Mamdani was referring to Brian Niccol, who took over as CEO from Schultz in September 2024, with a compensation package of nearly $96m — or 6,666 times the median employee salary. That represents the largest CEO-to-worker pay gap among the S&P 500, according to the AFL-CIO’s Executive Paywatch tracker.
With sales slumping, Niccol was brought in with the hopes that he would turn the company around after a short stint by Laxman Narasimhan, who was ousted by the board amid looming pressure from activist investors and slowing sales.
Starbucks Workers United said that the former CEO was at the negotiating table.
“Bargaining commenced in a real way under his [Narasimhan] leadership,” Eisen added.

A new CEO
Niccol’s appointment was a step back, according to Eisen.

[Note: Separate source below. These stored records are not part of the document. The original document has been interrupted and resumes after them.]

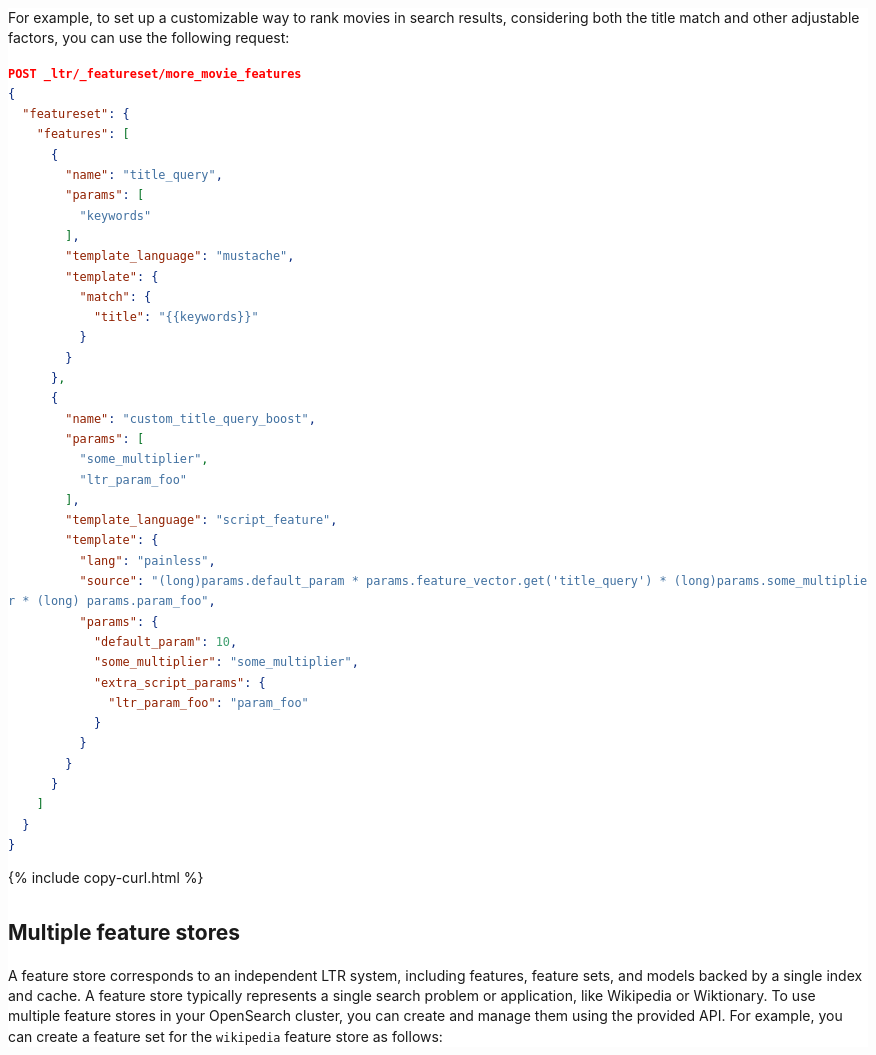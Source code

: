 For example, to set up a customizable way to rank movies in search results, considering both the title match and other adjustable factors, you can use the following request:

```json
POST _ltr/_featureset/more_movie_features
{
  "featureset": {
    "features": [
      {
        "name": "title_query",
        "params": [
          "keywords"
        ],
        "template_language": "mustache",
        "template": {
          "match": {
            "title": "{{keywords}}"
          }
        }
      },
      {
        "name": "custom_title_query_boost",
        "params": [
          "some_multiplier",
          "ltr_param_foo"
        ],
        "template_language": "script_feature",
        "template": {
          "lang": "painless",
          "source": "(long)params.default_param * params.feature_vector.get('title_query') * (long)params.some_multiplier * (long) params.param_foo",
          "params": {
            "default_param": 10,
            "some_multiplier": "some_multiplier",
            "extra_script_params": {
              "ltr_param_foo": "param_foo"
            }
          }
        }
      }
    ]
  }
}
```
{% include copy-curl.html %}

## Multiple feature stores

A feature store corresponds to an independent LTR system, including features, feature sets, and models backed by a single index and cache. A feature store typically represents a single search problem or application, like Wikipedia or Wiktionary. To use multiple feature stores in your OpenSearch cluster, you can create and manage them using the provided API. For example, you can create a feature set for the `wikipedia` feature store as follows:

“We had a solid 9 months of really good bargaining in 2024, which came to a screeching halt when this current CEO stepped into that role,” said Eisen, whose Buffalo location became the first store to vote to unionise.
Niccol has struggled to address slumping sales. Global same-store sales rose by 1 percent in the fourth quarter of 2025 compared to the previous quarter, lifted by international markets. North America same-store sales remained flat.
In September, the Seattle-based coffee shop chain announced the closure of 1 percent of its US stores. While it does not impact store workers, 900 corporate employees lost their jobs as part of a $1bn restructuring plan.
Niccol came from Chipotle, which faced a slew of union-busting allegations and settlements under him during the more than six years he led the company. In 2023, the company closed its first unionised store in Augusta, Maine, and later agreed to pay employees of the store $240,000 as part of a settlement.
Chipotle also faced similar penalties from the City of New York, much like this week’s settlement with Starbucks. In 2022, the company agreed to pay $20m to settle allegations it violated city labour laws, including failing to provide predictable schedules and paid sick leave. That settlement covered 13,000 workers.
Under Niccol, the chain was also accused of violating child labour laws and paid out settlements across the country. In 2022, the company settled with the state of New Jersey for $7.75m after a state agency found more than 30,000 allegations of child labour violations. In Massachusetts, the company paid almost $2m to settle 13,000 allegations of child labour law violations.
Workers hope that amid the settlement this week, renewed pressure from lawmakers, and bigger turnout of picketers will be enough to move contract negotiations forward.
“I think this company recognises that there are some serious systemic issues within it. I think they do recognise that the people with the solutions are the ones in the cafes every single day and we are just waiting for them to pick that conversation up so we can finalise that contract,” Eisen said.
And the company spokesperson suggested it is as well amid a jab at strikers on the picket line.
“We’ve been very clear that we’re ready to talk when the union is ready to return to negotiations. Instead, they are focused on staging and promoting a protest in New York City, where they represent only 200 of the 4,500 partners in NYC,” Anderson said.